Exercise description: Pictures aside, print all of the data below exactly as written.

[[ Supplied data, beginning ]]

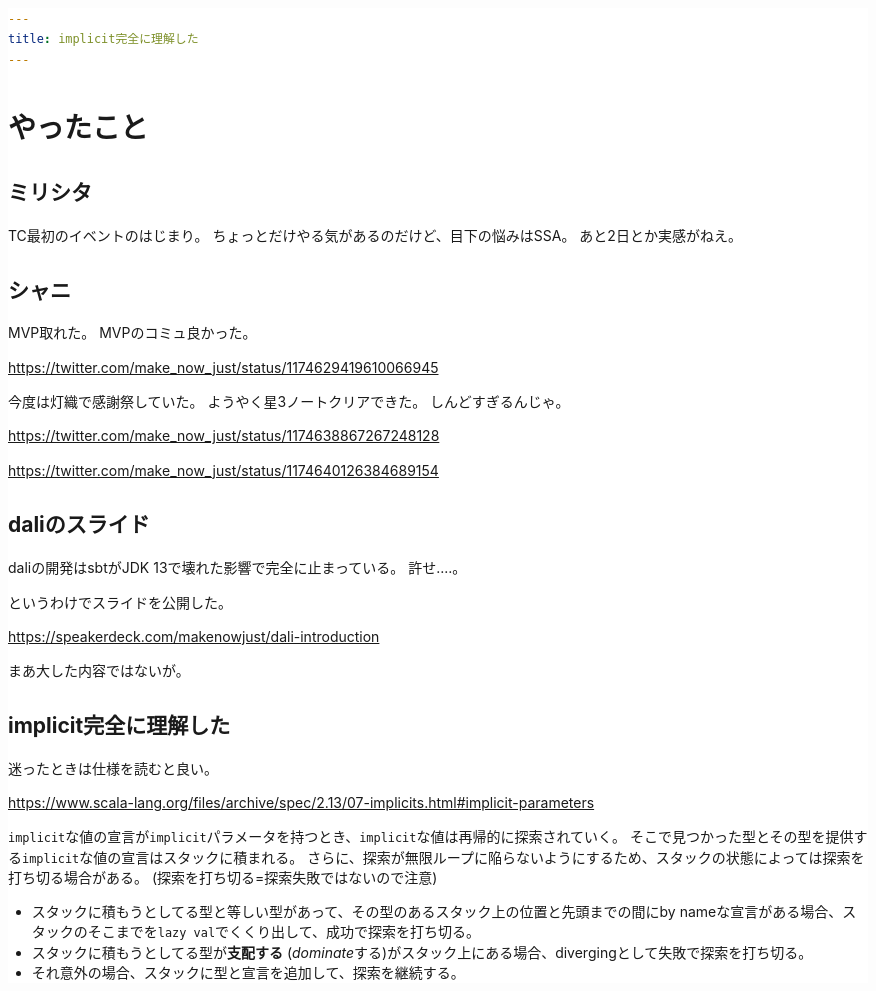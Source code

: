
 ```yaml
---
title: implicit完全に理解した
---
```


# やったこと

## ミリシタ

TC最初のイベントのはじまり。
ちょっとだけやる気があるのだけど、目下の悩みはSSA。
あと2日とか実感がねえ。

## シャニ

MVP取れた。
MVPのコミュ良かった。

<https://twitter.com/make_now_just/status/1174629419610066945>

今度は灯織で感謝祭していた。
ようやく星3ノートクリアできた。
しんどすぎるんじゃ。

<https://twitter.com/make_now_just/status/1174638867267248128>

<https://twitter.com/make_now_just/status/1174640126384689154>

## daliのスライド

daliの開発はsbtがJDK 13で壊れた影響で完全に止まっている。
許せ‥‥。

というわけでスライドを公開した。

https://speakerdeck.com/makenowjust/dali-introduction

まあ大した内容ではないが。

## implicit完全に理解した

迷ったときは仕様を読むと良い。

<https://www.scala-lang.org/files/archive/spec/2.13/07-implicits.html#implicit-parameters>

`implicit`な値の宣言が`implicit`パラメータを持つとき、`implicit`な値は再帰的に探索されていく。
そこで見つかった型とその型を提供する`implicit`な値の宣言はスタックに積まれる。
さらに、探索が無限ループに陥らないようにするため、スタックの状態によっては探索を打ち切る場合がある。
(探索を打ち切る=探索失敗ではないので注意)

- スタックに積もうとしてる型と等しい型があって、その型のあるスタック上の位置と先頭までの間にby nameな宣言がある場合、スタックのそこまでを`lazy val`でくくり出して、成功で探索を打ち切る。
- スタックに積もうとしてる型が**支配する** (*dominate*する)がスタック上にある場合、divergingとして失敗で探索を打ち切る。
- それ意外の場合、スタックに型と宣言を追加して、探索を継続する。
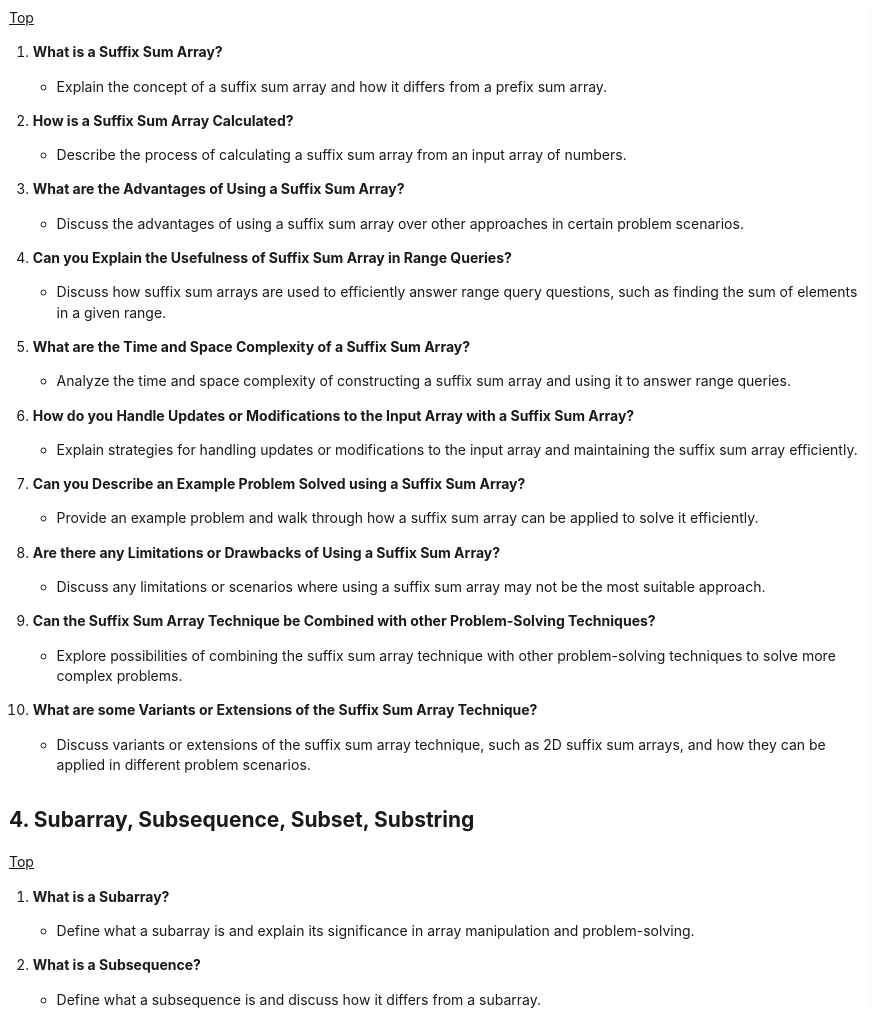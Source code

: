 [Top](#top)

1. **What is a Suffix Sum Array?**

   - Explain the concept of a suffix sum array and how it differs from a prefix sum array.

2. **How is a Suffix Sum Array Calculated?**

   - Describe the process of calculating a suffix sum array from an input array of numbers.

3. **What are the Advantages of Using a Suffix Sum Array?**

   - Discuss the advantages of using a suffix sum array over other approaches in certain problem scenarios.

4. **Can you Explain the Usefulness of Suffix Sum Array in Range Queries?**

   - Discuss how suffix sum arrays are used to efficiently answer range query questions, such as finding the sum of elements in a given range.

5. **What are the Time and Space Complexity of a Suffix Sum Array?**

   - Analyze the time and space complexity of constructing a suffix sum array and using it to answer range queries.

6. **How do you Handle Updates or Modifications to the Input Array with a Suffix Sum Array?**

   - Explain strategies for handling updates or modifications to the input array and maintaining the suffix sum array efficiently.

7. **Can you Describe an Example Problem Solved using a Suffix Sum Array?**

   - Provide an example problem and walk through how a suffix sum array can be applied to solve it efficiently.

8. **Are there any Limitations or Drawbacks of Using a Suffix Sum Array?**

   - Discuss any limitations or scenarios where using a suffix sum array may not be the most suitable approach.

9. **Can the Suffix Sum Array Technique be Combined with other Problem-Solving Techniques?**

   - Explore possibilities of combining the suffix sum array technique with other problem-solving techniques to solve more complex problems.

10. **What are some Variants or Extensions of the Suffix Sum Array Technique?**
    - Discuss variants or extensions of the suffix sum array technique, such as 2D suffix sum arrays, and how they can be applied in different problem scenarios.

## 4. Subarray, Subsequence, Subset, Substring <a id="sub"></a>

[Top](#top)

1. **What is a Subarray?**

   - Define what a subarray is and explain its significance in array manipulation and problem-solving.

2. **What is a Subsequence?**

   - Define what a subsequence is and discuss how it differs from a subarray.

[[ Supplied data, end ]]

Written answer:
Source code

:
 ```yaml
---
title: implicit完全に理解した
---
```


# やったこと

## ミリシタ

TC最初のイベントのはじまり。
ちょっとだけやる気があるのだけど、目下の悩みはSSA。
あと2日とか実感がねえ。

## シャニ

MVP取れた。
MVPのコミュ良かった。

<https://twitter.com/make_now_just/status/1174629419610066945>

今度は灯織で感謝祭していた。
ようやく星3ノートクリアできた。
しんどすぎるんじゃ。

<https://twitter.com/make_now_just/status/1174638867267248128>

<https://twitter.com/make_now_just/status/1174640126384689154>

## daliのスライド

daliの開発はsbtがJDK 13で壊れた影響で完全に止まっている。
許せ‥‥。

というわけでスライドを公開した。

https://speakerdeck.com/makenowjust/dali-introduction

まあ大した内容ではないが。

## implicit完全に理解した

迷ったときは仕様を読むと良い。

<https://www.scala-lang.org/files/archive/spec/2.13/07-implicits.html#implicit-parameters>

`implicit`な値の宣言が`implicit`パラメータを持つとき、`implicit`な値は再帰的に探索されていく。
そこで見つかった型とその型を提供する`implicit`な値の宣言はスタックに積まれる。
さらに、探索が無限ループに陥らないようにするため、スタックの状態によっては探索を打ち切る場合がある。
(探索を打ち切る=探索失敗ではないので注意)

- スタックに積もうとしてる型と等しい型があって、その型のあるスタック上の位置と先頭までの間にby nameな宣言がある場合、スタックのそこまでを`lazy val`でくくり出して、成功で探索を打ち切る。
- スタックに積もうとしてる型が**支配する** (*dominate*する)がスタック上にある場合、divergingとして失敗で探索を打ち切る。
- それ意外の場合、スタックに型と宣言を追加して、探索を継続する。
Source code

: [Top](#top)

1. **What is a Suffix Sum Array?**

   - Explain the concept of a suffix sum array and how it differs from a prefix sum array.

2. **How is a Suffix Sum Array Calculated?**

   - Describe the process of calculating a suffix sum array from an input array of numbers.

3. **What are the Advantages of Using a Suffix Sum Array?**

   - Discuss the advantages of using a suffix sum array over other approaches in certain problem scenarios.

4. **Can you Explain the Usefulness of Suffix Sum Array in Range Queries?**

   - Discuss how suffix sum arrays are used to efficiently answer range query questions, such as finding the sum of elements in a given range.

5. **What are the Time and Space Complexity of a Suffix Sum Array?**

   - Analyze the time and space complexity of constructing a suffix sum array and using it to answer range queries.

6. **How do you Handle Updates or Modifications to the Input Array with a Suffix Sum Array?**

   - Explain strategies for handling updates or modifications to the input array and maintaining the suffix sum array efficiently.

7. **Can you Describe an Example Problem Solved using a Suffix Sum Array?**

   - Provide an example problem and walk through how a suffix sum array can be applied to solve it efficiently.

8. **Are there any Limitations or Drawbacks of Using a Suffix Sum Array?**

   - Discuss any limitations or scenarios where using a suffix sum array may not be the most suitable approach.

9. **Can the Suffix Sum Array Technique be Combined with other Problem-Solving Techniques?**

   - Explore possibilities of combining the suffix sum array technique with other problem-solving techniques to solve more complex problems.

10. **What are some Variants or Extensions of the Suffix Sum Array Technique?**
    - Discuss variants or extensions of the suffix sum array technique, such as 2D suffix sum arrays, and how they can be applied in different problem scenarios.

## 4. Subarray, Subsequence, Subset, Substring <a id="sub"></a>

[Top](#top)

1. **What is a Subarray?**

   - Define what a subarray is and explain its significance in array manipulation and problem-solving.

2. **What is a Subsequence?**

   - Define what a subsequence is and discuss how it differs from a subarray.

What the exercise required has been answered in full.